#### [ASSIGNMENT]
For every line in the records below that holds "level", make a copy.
--- RECORDS TO PROCESS Enclosed Below ---
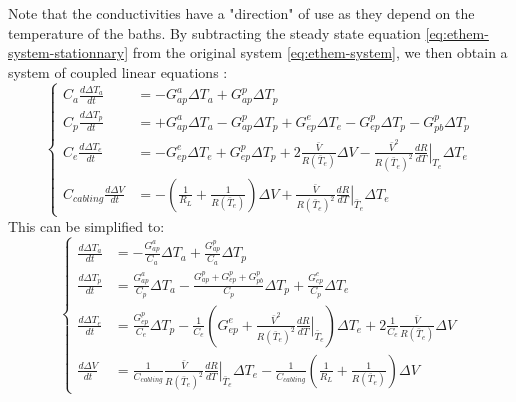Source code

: Note that the conductivities have a "direction" of use as they depend on the temperature of the baths. By subtracting the steady state equation \ref{eq:ethem-system-stationnary} from the original system \ref{eq:ethem-system}, we then obtain a system of coupled linear equations :
\begin{equation}
\label{eq:ethem-system-temp}
\begin{cases}
\displaystyle C_a \frac{d \Delta T_a}{d t}
	&= -G_{ap}^a \Delta T_a + G_{ap}^p \Delta T_p 
	\nonumber \\[10pt]
\displaystyle C_p \frac{d \Delta T_p}{d t} 
	&= +G_{ap}^a \Delta T_a - G_{ap}^p \Delta T_p
	+ G_{ep}^e \Delta T_e - G_{ep}^p \Delta T_p
	- G_{pb}^p \Delta T_p
	\nonumber \\[10pt]
\displaystyle C_e \frac{d \Delta T_e}{d t}
	&= - G_{ep}^e \Delta T_e + G_{ep}^p \Delta T_p
	+2\frac{\bar{V}}{R(\bar{T}_e)} \Delta V - \frac{\bar{V}^2}{R(\bar{T}_e)^2} \left.\frac{d R}{d T}\right\vert_{T_e} \Delta T_e
 	\nonumber \\[10pt]
\displaystyle C_{cabling} \frac{d \Delta V}{d t} &= - \left( \frac{1}{R_L} + \frac{1}{R(\bar{T}_e)} \right) \Delta V + \frac{\bar{V}}{R(\bar{T}_e)^2} \left.\frac{d R}{d T}\right\vert_{\bar{T}_e} \Delta T_e
\end{cases}
\end{equation}
This can be simplified to:
\begin{equation}
\label{eq:ethem-system-temp-simplified}
\begin{cases}
\displaystyle \frac{d \Delta T_a}{d t}
	&= -\frac{G_{ap}^a}{C_a} \Delta T_a + \frac{G_{ap}^p}{C_a} \Delta T_p 
	\nonumber \\[10pt]
\displaystyle \frac{d \Delta T_p}{d t} 
	&= \frac{G_{ap}^a}{C_p} \Delta T_a - \frac{G_{ap}^p+G_{ep}^p+G_{pb}^p}{C_p} \Delta T_p	+ \displaystyle \frac{G_{ep}^e }{C_p}\Delta T_e
	\nonumber \\[10pt]
\displaystyle \frac{d \Delta T_e}{d t}
	&= \frac{G_{ep}^p}{C_e} \Delta T_p - \frac{1}{C_e} \left(G_{ep}^e + \frac{\bar{V}^2}{R(\bar{T}_e)^2} \left.\frac{d R}{d T}\right\vert_{\bar{T}_e}\right) \Delta T_e 
	+2 \frac{1}{C_e} \frac{\bar{V}}{R(\bar{T}_e)} \Delta V
 	\nonumber \\[10pt]
\displaystyle \frac{d \Delta V}{d t} &= \frac{1}{C_{cabling}} \frac{\bar{V}}{R(\bar{T}_e)^2} \left.\frac{d R}{d T}\right\vert_{\bar{T}_e} \Delta T_e - \frac{1}{C_{cabling}}\left( \frac{1}{R_L} + \frac{1}{R(\bar{T}_e)} \right) \Delta V
\end{cases}
\end{equation}

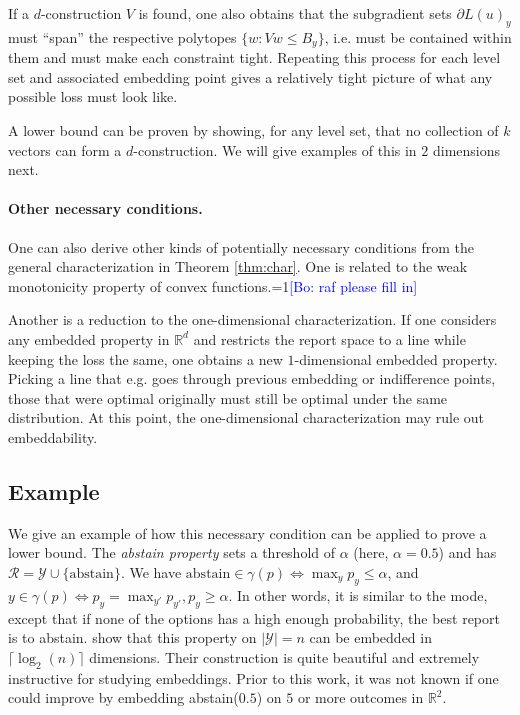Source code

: \documentclass[anon,12pt]{colt2019}
\newcommand{\Comments}{1}
\newcommand{\mynote}[2]{\ifnum\Comments=1\textcolor{#1}{#2}\fi}
\newcommand{\bo}[1]{\mynote{blue}{[Bo: #1]}}
\newcommand{\reals}{\mathbb{R}}
\newcommand{\R}{\mathcal{R}}
\newcommand{\Y}{\mathcal{Y}}
\begin{document}
If a $d$-construction $V$ is found, one also obtains that the subgradient sets $\partial L(u)_y$ must ``span'' the respective polytopes $\{w : Vw \leq B_y\}$, i.e. must be contained within them and must make each constraint tight.
Repeating this process for each level set and associated embedding point gives a relatively tight picture of what any possible loss must look like.

A lower bound can be proven by showing, for any level set, that no collection of $k$ vectors can form a $d$-construction.
We will give examples of this in $2$ dimensions next.

\paragraph{Other necessary conditions.}
One can also derive other kinds of potentially necessary conditions from the general characterization in Theorem \ref{thm:char}.
One is related to the weak monotonicity property of convex functions.\bo{raf please fill in}

Another is a reduction to the one-dimensional characterization. If one considers any embedded property in $\reals^d$ and restricts the report space to a line while keeping the loss the same, one obtains a new $1$-dimensional embedded property.
Picking a line that e.g. goes through previous embedding or indifference points, those that were optimal originally must still be optimal under the same distribution.
At this point, the one-dimensional characterization may rule out embeddability.


\subsection{Example}
We give an example of how this necessary condition can be applied to prove a lower bound.
The \emph{abstain property} sets a threshold of $\alpha$ (here, $\alpha=0.5$) and has $\R = \Y \cup \{\text{abstain}\}$.
We have $\text{abstain} \in \gamma(p) \iff \max_y p_y \leq \alpha$, and $y \in \gamma(p) \iff p_y = \max_{y'} p_{y'}, p_y \geq \alpha$.
In other words, it is similar to the mode, except that if none of the options has a high enough probability, the best report is to abstain.
\citet{ramaswamy2018consistent} show that this property on $|\Y|=n$ can be embedded in $\lceil \log_2(n) \rceil$ dimensions.
Their construction is quite beautiful and extremely instructive for studying embeddings.
Prior to this work, it was not known if one could improve by embedding abstain($0.5$) on $5$ or more outcomes in $\reals^2$.
\end{document}
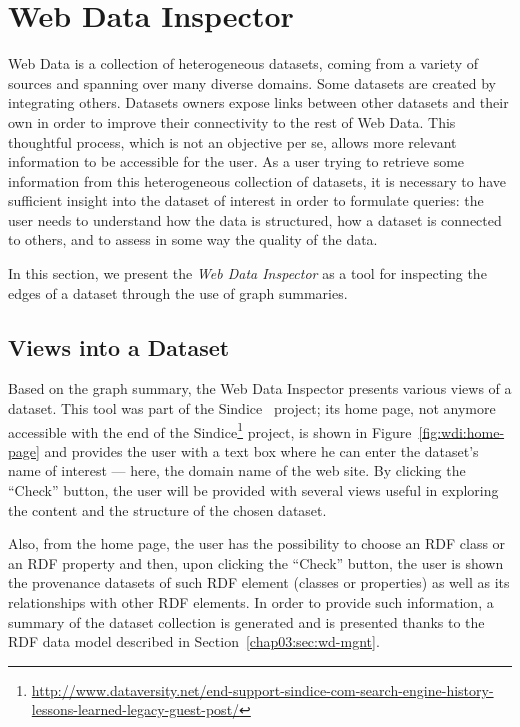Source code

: \section{Web Data Inspector}
\label{sec:web-data-inspector}

Web Data is a collection of heterogeneous datasets, coming from a variety of sources and spanning over many diverse domains. Some datasets are created by integrating others. Datasets owners  expose links between other datasets and their own in order to improve their connectivity to the rest of Web Data. This thoughtful process, which is not an objective per se, allows more relevant information to be accessible for the user. As a user trying to retrieve some information from this heterogeneous collection of datasets, it is necessary to have sufficient insight into the dataset of interest in order to formulate queries: the user needs to understand how the data is structured, how a dataset is connected to others, and to assess in some way the quality of the data.

In this section, we present the \emph{Web Data Inspector} as a tool for inspecting the edges of a dataset through the use of graph summaries.

\subsection{Views into a Dataset}

Based on the graph summary, the Web Data Inspector presents various views of a dataset. This tool was part of the Sindice~\cite{oren:2008:sdl} project; its home page, not anymore accessible with the end of the Sindice\footnote{\url{http://www.dataversity.net/end-support-sindice-com-search-engine-history-lessons-learned-legacy-guest-post/}} project, is shown in Figure~\ref{fig:wdi:home-page} and provides the user with a text box where he can enter the dataset's name of interest --- here, the domain name of the web site. By clicking the ``Check'' button, the user will be provided with several views useful in exploring the content and the structure of the chosen dataset.

Also, from the home page, the user has the possibility to choose an RDF class or an RDF property and then, upon clicking the ``Check'' button, the user is shown the provenance datasets of such RDF element (classes or properties) as well as its relationships with other RDF elements. In order to provide such information, a summary of the dataset collection is generated and is presented thanks to the RDF data model described in Section~\ref{chap03:sec:wd-mgnt}.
--- End of Enclosed RECORDS TO PROCESS ---
#### [ANSWER SECTION]
Repeating this process for each level set and associated embedding point gives a relatively tight picture of what any possible loss must look like.
A lower bound can be proven by showing, for any level set, that no collection of $k$ vectors can form a $d$-construction.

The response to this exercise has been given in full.